I am not quite finished with E.M. Forster's novel Howards End, and I am still in the foggy, misty stage where the novel hangs around me, soaking me to the skin. So, I am not quite ready to talk seriously about the book. All I can do right now is sigh heavily and share some quotes I like.
"She felt that those who prepare for all the emergencies of life beforehand may equip themselves at the expense of joy. It is necessary to prepare for an examination, or a dinner-party, or a possible fall in the price of stock; those who attempt human relations must adopt another method, or fail."

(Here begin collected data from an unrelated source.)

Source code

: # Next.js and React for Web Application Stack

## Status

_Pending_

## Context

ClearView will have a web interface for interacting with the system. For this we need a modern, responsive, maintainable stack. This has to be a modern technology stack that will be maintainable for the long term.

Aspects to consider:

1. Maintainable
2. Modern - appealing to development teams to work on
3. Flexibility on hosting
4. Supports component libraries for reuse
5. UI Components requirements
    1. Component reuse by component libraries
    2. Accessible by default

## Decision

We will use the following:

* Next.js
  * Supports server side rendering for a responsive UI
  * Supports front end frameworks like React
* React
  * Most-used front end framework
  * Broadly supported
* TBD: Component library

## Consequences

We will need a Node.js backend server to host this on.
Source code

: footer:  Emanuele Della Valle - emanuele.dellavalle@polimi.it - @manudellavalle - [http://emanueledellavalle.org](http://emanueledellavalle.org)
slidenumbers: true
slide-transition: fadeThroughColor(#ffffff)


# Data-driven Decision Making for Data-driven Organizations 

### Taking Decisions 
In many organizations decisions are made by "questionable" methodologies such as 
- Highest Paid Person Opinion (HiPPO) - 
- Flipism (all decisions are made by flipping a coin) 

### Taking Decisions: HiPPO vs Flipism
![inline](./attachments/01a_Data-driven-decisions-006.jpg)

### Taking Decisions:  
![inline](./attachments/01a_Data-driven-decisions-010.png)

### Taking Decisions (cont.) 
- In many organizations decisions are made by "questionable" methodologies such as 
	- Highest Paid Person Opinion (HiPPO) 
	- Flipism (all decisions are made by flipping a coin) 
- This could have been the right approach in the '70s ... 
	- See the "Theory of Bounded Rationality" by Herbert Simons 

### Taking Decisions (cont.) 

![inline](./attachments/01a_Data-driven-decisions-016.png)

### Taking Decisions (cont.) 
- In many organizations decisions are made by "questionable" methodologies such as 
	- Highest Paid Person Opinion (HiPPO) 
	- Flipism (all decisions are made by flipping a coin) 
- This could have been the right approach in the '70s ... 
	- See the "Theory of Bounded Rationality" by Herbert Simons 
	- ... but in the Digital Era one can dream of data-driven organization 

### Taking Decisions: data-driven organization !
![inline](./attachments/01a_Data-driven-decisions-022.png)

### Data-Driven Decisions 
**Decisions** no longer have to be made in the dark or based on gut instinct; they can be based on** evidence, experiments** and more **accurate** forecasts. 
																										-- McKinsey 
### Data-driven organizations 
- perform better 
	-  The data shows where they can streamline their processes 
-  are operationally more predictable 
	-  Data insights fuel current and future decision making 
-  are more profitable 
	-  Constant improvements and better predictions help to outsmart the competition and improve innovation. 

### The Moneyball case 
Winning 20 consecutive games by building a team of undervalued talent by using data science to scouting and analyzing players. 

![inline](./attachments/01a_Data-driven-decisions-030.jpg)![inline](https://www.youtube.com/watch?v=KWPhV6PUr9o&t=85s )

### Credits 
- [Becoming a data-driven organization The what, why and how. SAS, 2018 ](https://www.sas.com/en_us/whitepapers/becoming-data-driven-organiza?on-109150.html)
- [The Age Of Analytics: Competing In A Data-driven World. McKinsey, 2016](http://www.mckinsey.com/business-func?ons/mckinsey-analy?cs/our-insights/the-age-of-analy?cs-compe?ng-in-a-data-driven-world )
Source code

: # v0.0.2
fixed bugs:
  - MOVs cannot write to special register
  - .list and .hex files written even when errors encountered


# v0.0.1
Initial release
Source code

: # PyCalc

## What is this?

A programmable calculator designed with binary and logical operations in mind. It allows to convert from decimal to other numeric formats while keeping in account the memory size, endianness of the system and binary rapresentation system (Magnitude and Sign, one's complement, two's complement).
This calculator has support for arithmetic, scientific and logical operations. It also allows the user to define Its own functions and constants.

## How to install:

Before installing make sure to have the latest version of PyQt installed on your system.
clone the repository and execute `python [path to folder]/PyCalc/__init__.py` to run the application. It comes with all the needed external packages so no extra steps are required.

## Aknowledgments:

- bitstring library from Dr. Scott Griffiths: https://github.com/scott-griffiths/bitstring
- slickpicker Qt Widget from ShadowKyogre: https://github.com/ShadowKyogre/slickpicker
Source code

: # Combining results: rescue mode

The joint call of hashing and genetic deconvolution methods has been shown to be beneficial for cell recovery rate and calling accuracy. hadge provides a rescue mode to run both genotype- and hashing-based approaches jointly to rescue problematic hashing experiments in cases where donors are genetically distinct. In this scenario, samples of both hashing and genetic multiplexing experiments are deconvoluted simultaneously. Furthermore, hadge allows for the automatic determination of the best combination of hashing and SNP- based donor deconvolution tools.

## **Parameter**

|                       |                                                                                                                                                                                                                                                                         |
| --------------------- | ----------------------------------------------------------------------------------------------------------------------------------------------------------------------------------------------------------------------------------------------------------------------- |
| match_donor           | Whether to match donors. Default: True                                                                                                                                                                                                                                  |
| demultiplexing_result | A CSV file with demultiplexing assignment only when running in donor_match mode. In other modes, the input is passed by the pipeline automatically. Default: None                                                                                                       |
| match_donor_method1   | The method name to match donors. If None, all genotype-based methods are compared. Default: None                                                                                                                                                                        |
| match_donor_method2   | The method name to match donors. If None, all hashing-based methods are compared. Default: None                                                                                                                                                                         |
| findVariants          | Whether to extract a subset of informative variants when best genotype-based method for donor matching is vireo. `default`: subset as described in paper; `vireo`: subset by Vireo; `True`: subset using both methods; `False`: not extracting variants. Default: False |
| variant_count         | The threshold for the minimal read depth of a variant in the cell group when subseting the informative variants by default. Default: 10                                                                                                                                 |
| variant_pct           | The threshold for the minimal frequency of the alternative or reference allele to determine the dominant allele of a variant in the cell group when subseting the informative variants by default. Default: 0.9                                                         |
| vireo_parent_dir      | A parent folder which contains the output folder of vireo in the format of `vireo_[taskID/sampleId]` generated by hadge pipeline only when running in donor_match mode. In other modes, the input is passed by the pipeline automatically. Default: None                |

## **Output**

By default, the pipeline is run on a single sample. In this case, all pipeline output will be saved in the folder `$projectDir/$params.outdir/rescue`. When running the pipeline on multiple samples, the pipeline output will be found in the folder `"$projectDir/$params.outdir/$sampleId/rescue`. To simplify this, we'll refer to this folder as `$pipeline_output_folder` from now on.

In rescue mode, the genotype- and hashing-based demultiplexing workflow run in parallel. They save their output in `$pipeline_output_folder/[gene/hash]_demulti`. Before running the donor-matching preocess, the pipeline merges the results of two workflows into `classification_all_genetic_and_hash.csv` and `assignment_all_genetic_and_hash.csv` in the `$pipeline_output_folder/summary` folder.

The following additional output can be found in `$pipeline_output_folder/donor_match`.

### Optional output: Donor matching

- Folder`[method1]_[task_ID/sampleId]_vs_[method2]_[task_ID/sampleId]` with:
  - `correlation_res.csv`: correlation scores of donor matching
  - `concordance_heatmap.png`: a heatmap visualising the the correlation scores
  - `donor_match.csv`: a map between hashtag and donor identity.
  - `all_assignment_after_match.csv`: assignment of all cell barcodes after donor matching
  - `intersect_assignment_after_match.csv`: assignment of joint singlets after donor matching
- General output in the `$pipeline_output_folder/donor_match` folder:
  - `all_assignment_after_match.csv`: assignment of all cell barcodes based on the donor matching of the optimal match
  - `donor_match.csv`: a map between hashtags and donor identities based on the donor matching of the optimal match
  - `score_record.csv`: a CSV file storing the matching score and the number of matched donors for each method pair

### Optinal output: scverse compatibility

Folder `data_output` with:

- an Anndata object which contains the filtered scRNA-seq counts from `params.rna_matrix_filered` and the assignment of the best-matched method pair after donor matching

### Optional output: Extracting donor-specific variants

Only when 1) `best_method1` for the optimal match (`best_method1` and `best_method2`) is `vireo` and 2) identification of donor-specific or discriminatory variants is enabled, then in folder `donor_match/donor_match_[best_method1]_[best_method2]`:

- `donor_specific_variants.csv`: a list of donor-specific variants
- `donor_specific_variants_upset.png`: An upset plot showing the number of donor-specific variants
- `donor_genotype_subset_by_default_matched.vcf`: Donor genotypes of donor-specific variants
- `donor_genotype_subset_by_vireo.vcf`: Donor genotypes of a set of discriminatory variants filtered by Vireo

"To be humble and kind, to go straight ahead, to love people rather than pity them, to remember the submerged - well one can't do all these things at once, worse luck, because they're so contradictory. It's then that proportion comes in - to live by proportion. Don't begin with proportion. Only prigs do that. Let proportion come in as a last resource, when the better things have failed."
"The German is always on the lookout for beauty. He may miss it through stupidity, or misinterpret it, but he is always asking beauty to enter his life, and I believe that in the end it will come."
"Life is indeed dangerous, but not in the way morality would have us believe. It is indeed unmanageable, but the essence of it is not a battle. It is unmanageable because it is a romance, and its essence is romantic beauty. Margaret hoped that for the future she would be less cautious, not more cautious than she had been in the past."
"The outburst ended in a swamp of books. No disrespect to these great names. The fault is ours, not theirs. They mean us to use them for sign-posts, and are not to blame if, in our weakness, we mistake the sign-post for the the destination."
It may be a terrible blasphemy, but I think I like Howards End better than A Room With a View.